# New guy in Florida



## jrw1238 (Jul 5, 2010)

i am a model builder and have been off and on for most of my life, mostly in 1/48 and 1/32. I am currently working on a Tamiya 1/32 Spitfire MK IX. The only thing I can say about this kit is that it is unbelievable. 
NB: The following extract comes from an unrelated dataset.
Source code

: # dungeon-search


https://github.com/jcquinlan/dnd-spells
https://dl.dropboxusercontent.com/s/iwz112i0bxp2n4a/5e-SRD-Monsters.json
I have been interested in military aircraft just about all my life and concentrate on WWII and have already been doing some research on the site.


----------



## B-17engineer (Jul 5, 2010)

Welcome aboard!


----------



## Lucky13 (Jul 6, 2010)

Welcome to the family mate!


----------



## Vic Balshaw (Jul 6, 2010)

G'day JRW, glad to have you join us.


----------



## imalko (Jul 6, 2010)

Hello and welcome.


----------



## Gnomey (Jul 6, 2010)

Welcome.


----------



## Peebs (Jul 6, 2010)

Hey Jr, I'm from Melbourne...... Melbourne Australia that is!  lol

welcome aboard!


----------



## Wayne Little (Jul 6, 2010)

G'day mate welcome to the forum...


----------



## ToughOmbre (Jul 6, 2010)

Welcome to the forum!

TO


----------



## Thorlifter (Jul 6, 2010)

Welcome to the forum


----------



## jrw1238 (Jul 6, 2010)

WOW! Thanks for the warm welcome guys.
I live in Leesburg, FL


----------



## ccheese (Jul 6, 2010)

Welcome to the forum, jrw.... Enjoy the place...

Charles


----------



## Airframes (Jul 6, 2010)

Hello and welcome from England.


----------



## magnu (Jul 6, 2010)

Hello and welcome to the forum


----------



## wheelsup_cavu (Jul 6, 2010)

Welcome to the forum. 8)


Wheels


----------



## vikingBerserker (Jul 6, 2010)

Welcome aboard.


----------



## Aaron Brooks Wolters (Jul 6, 2010)

Welcome to the forum JRW!


----------



## Geedee (Jul 7, 2010)

Welcome to the family


----------



## T Bolt (Jul 7, 2010)

Welcome to the forum


----------



## Matt308 (Jul 7, 2010)

Hello and welcome from the rainy pacific northwest.


----------



## mandoman (Jul 9, 2010)

Welcome aboard, and enjoy.


----------